■ **SOURCE MATERIAL**:
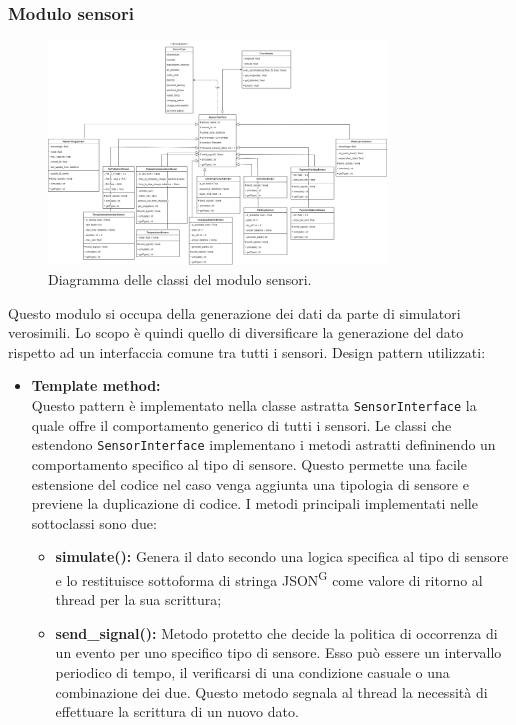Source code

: \documentclass[8pt]{article}
\newcommand{\glossterm}[1]{#1\textsuperscript{G}} %
\begin{document}
\subsubsection{Modulo sensori}
\begin{figure}[h!]
    \centering
    \includegraphics[width=0.8\textwidth]{images_st/sensors.png}
    \caption{Diagramma delle classi del modulo sensori.}
    \label{fig:Diagramma delle classi del modulo sensori}
\end{figure}
Questo modulo si occupa della generazione dei dati da parte di simulatori verosimili. Lo scopo è quindi quello di diversificare la generazione del dato rispetto ad un interfaccia comune tra tutti i sensori.
Design pattern utilizzati: 
\begin{itemize}
	\setlength\itemsep{0em}
    \item \textbf{Template method:} 
    \\Questo pattern è implementato nella classe astratta \verb|SensorInterface| la quale offre il comportamento generico di tutti i sensori. Le classi che estendono \verb|SensorInterface| implementano i metodi astratti defininendo un comportamento specifico al tipo di sensore.
    Questo permette una facile estensione del codice nel caso venga aggiunta una tipologia di sensore e previene la duplicazione di codice. I metodi principali implementati nelle sottoclassi sono due:
    \begin{itemize}
	\setlength\itemsep{0em}
        \item \textbf{simulate():} Genera il dato secondo una logica specifica al tipo di sensore e lo restituisce sottoforma di stringa \glossterm{JSON} come valore di ritorno al thread per la sua scrittura;
        \item \textbf{send\_signal():} Metodo protetto che decide la politica di occorrenza di un evento per uno specifico tipo di sensore. Esso può essere un intervallo periodico di tempo, il verificarsi di una condizione casuale o una combinazione dei due. Questo metodo segnala al thread la necessità di effettuare la scrittura di un nuovo dato. 
    \end{itemize}
\end{itemize}
\end{document}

■ **TRY IT**: The result should be the lines from the line with "Questo permette una" to the last line of the material, returned exactly and without any other line.

■ **RESULT**:
    Questo permette una facile estensione del codice nel caso venga aggiunta una tipologia di sensore e previene la duplicazione di codice. I metodi principali implementati nelle sottoclassi sono due:
    \begin{itemize}
	\setlength\itemsep{0em}
        \item \textbf{simulate():} Genera il dato secondo una logica specifica al tipo di sensore e lo restituisce sottoforma di stringa \glossterm{JSON} come valore di ritorno al thread per la sua scrittura;
        \item \textbf{send\_signal():} Metodo protetto che decide la politica di occorrenza di un evento per uno specifico tipo di sensore. Esso può essere un intervallo periodico di tempo, il verificarsi di una condizione casuale o una combinazione dei due. Questo metodo segnala al thread la necessità di effettuare la scrittura di un nuovo dato. 
    \end{itemize}
\end{itemize}
\end{document}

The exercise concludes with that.